Nguyen's team searched for evidence as to whether these chaperone males were playing a fathering role to the infants of their female friends.  

More than 500 males and females in the four groups were closely monitored in effort to glean accurate understanding of their behaviors, as well as genetic tests were given to determine the paternity of 183 of the baboons, including 23 young infants being cared for by a mother and her male companion.

Results indicated that 50 percent of all the male chaperones were the father of the infant whose mother they had befriended.  

Given that each of the females mated with several males around the time they conceived, the results are interestingly unexpected.  "But of these potential dads, only the genetic dads became friends," said Nguyen.

"To my knowledge, human males cannot tell their own offspring from unrelated offspring, but somehow baboon dads can tell."

But an even more astonishing surprise surfaced in the study.

"Half of the friends were not genetic fathers. But these guys weren't even potential fathers, that is, they didn't even mate with the female when she conceived the infant, and these guys didn't receive mating benefits."

"So we really don't know what these guys got out of the friendship, other than maybe spending time with a mom and a new baby and having other females seeing this."
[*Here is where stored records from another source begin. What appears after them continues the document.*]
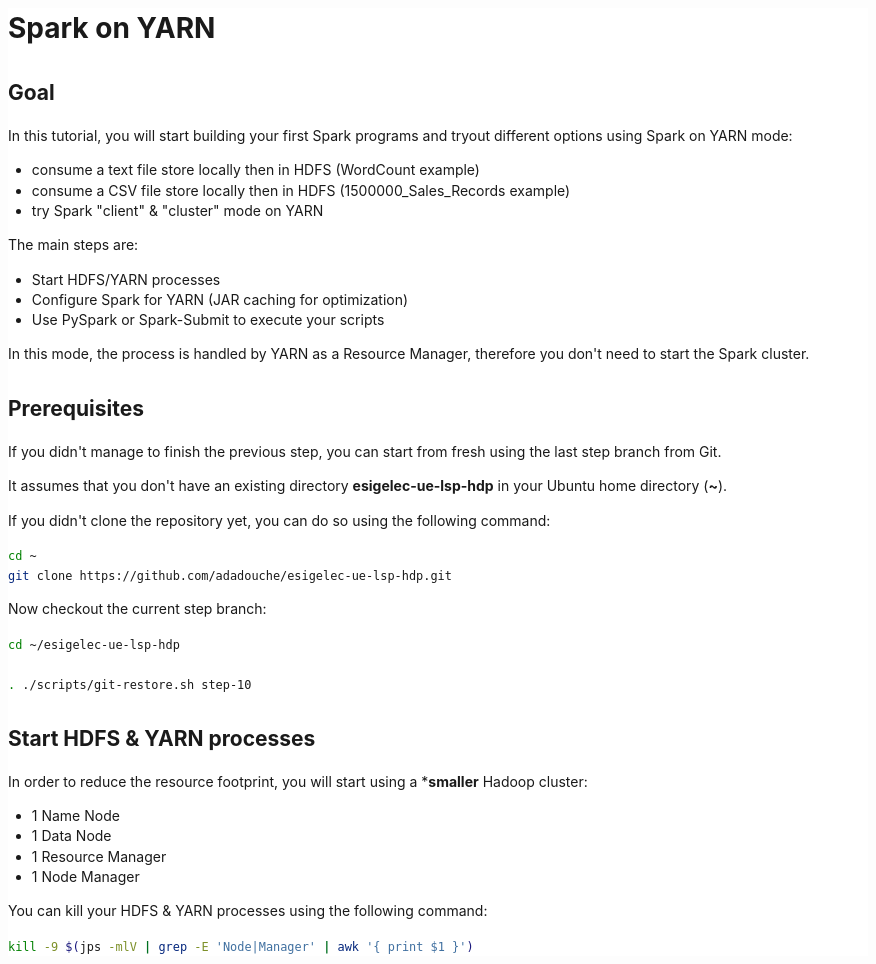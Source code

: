 # Spark on YARN

## Goal

In this tutorial, you will start building your first Spark programs and tryout different options using Spark on YARN mode:

- consume a text file store locally then in HDFS (WordCount example)
- consume a CSV file store locally then in HDFS (1500000_Sales_Records example)
- try Spark "client" & "cluster" mode on YARN

The main steps are:

  - Start HDFS/YARN processes
  - Configure Spark for YARN (JAR caching for optimization)
  - Use PySpark or Spark-Submit to execute your scripts

In this mode, the process is handled by YARN as a Resource Manager, therefore you don't need to start the Spark cluster.

## Prerequisites

If you didn't manage to finish the previous step, you can start from fresh using the last step branch from Git.

It assumes that you don't have an existing directory **esigelec-ue-lsp-hdp** in your Ubuntu home directory (**~**).

If you didn't clone the repository yet, you can do so using the following command:

```sh
cd ~
git clone https://github.com/adadouche/esigelec-ue-lsp-hdp.git
```

Now checkout the current step branch:

```sh
cd ~/esigelec-ue-lsp-hdp

. ./scripts/git-restore.sh step-10
```

## Start HDFS & YARN processes

In order to reduce the resource footprint, you will start using a ***smaller** Hadoop cluster:

- 1 Name Node
- 1 Data Node
- 1 Resource Manager
- 1 Node Manager

You can kill your HDFS & YARN processes using the following command:

```sh
kill -9 $(jps -mlV | grep -E 'Node|Manager' | awk '{ print $1 }')
```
Scientists are toying with the notion that perhaps courting a female in a strictly platonic relationship could be a strategic move by a male to market his parental abilities to other females, who then might deem him a worthy mate.  However this assumption has yet to be proven, nor has any other reason for these platonic relationships.

But for the females, the advantages of toting around a male chaperone are certain.

 "We found direct evidence that friendships provided a social benefit to mothers and infants," said Nguyen.

"We found that mother-infant pairs who spent a lot of time with their male friends received a lot less harassment from other females in the group, and the infants cried a lot less too, than pairs who spent less time hanging out with their male friends. This could translate into big gains for infants who may be more likely to survive infancy, as harassment can lead to injury," she added.
"It was especially exciting when I looked and saw what a huge difference having a friend around means for the mother and infant. We've long suspected that mother-infant pairs got some social benefit from the male friends, but this benefit had never before been documented."